## Facebook Interview Question

Software Engineers**Country:**United States

What you are looking for : [ cs.stackexchange.com/questions/57542/find-pth-percentile-of-a-stream-of-numbers ]

However, there is a neat other way. If the numbers are within a range ( well, all integers supported by machine naively will be ), then you can have a sorted dictionary with integers as key, and count of the integers as value.

That will compress the data, and any time, you want to calculate a certain %, it can be easily doable ( there is a formula ).

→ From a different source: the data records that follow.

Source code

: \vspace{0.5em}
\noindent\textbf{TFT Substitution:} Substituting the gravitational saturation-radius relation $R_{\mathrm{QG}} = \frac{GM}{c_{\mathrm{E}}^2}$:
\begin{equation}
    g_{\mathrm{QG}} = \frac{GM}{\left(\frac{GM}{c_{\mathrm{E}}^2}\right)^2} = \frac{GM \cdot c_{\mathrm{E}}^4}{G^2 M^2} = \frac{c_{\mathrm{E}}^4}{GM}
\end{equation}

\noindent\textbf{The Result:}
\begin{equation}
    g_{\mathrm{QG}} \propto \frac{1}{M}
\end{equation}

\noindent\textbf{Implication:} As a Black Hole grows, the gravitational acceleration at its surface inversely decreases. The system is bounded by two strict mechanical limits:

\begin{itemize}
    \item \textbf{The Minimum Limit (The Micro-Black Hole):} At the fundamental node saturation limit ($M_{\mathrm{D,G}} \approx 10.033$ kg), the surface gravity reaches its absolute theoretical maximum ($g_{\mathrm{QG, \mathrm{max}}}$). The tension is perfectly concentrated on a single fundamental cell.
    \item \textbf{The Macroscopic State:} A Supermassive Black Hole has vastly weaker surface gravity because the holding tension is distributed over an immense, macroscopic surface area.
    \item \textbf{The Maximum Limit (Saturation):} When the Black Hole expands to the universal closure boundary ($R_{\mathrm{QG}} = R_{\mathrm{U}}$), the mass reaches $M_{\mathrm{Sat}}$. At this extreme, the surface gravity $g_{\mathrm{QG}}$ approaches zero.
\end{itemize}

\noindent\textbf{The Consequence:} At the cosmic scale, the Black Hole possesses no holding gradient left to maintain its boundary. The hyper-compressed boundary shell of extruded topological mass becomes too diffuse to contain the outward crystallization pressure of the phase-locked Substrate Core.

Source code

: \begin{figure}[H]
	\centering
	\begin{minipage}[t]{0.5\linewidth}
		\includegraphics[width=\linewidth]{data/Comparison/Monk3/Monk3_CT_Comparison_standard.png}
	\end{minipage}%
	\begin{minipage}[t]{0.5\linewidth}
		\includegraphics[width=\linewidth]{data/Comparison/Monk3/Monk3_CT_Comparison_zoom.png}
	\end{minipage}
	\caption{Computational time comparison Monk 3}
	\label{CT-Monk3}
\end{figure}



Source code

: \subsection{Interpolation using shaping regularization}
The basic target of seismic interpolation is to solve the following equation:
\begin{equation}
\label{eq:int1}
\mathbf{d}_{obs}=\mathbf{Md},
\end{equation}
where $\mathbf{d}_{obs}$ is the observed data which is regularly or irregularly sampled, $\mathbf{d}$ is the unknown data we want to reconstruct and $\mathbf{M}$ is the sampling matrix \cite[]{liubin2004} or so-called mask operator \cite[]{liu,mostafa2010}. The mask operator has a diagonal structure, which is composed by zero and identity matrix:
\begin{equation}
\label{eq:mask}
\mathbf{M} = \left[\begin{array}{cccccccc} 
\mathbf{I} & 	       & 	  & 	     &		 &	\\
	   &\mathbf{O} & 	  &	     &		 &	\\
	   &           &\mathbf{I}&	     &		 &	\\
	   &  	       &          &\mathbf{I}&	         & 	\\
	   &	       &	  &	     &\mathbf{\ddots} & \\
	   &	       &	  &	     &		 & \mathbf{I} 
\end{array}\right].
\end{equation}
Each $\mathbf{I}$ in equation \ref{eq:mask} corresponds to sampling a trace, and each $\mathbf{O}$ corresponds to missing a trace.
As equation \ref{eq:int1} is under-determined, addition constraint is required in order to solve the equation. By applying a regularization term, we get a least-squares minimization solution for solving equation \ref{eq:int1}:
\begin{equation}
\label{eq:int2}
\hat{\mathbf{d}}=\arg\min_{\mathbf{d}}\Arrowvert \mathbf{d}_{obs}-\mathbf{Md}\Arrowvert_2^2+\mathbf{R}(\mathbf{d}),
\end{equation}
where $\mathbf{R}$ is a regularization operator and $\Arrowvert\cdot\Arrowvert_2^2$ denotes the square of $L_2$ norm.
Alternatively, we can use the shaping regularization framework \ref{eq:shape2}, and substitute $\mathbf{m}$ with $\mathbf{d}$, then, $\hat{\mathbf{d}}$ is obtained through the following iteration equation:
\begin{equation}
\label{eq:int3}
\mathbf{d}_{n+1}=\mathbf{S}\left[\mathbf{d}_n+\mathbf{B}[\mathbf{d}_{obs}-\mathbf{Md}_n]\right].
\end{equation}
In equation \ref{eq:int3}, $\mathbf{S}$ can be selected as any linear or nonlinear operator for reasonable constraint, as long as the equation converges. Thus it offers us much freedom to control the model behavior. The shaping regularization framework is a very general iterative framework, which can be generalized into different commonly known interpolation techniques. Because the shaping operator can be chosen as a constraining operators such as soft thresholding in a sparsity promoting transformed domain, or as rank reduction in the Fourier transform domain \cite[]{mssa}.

assume n is the length of the sequence, potentially infinite, p is the percentile given

This question is quite interesting as NoOne pointed out it's not just selecting kth element due to:

- n is not known until the iterator finally terminates

- there is no random access to the elemnts

- the number of elements may not fit into memory

- k is not known, if n is not known, because k is given as percentile

Options:

1) convert to array and find k-th element: does not deserve further comments. But it's O(n) space and O(n) runtime with quickselect.

2) slect the kth element (with array, binary tree, etc.) takes O(n*p) space and O(n*p*lg(n*p)) time, since p < 1 O(n) and O(n*lg(n)) so, still not better with space if n is getting close to infinite

3) probabilistic approach 1:

model a PMF (probability mass function) that represents the data seen so far. If the values in the stream have a small range, I'd count the occurence of every value. Alternatively I'd create intervals which creates a histogram. I can calculate the "estimated" p*n th element, by going to the right interval. I can be more exact by interpolating the value using linear, spline, etc. interpolation within the interval of interest. Interpolation only works, if the PMF is nearly continous.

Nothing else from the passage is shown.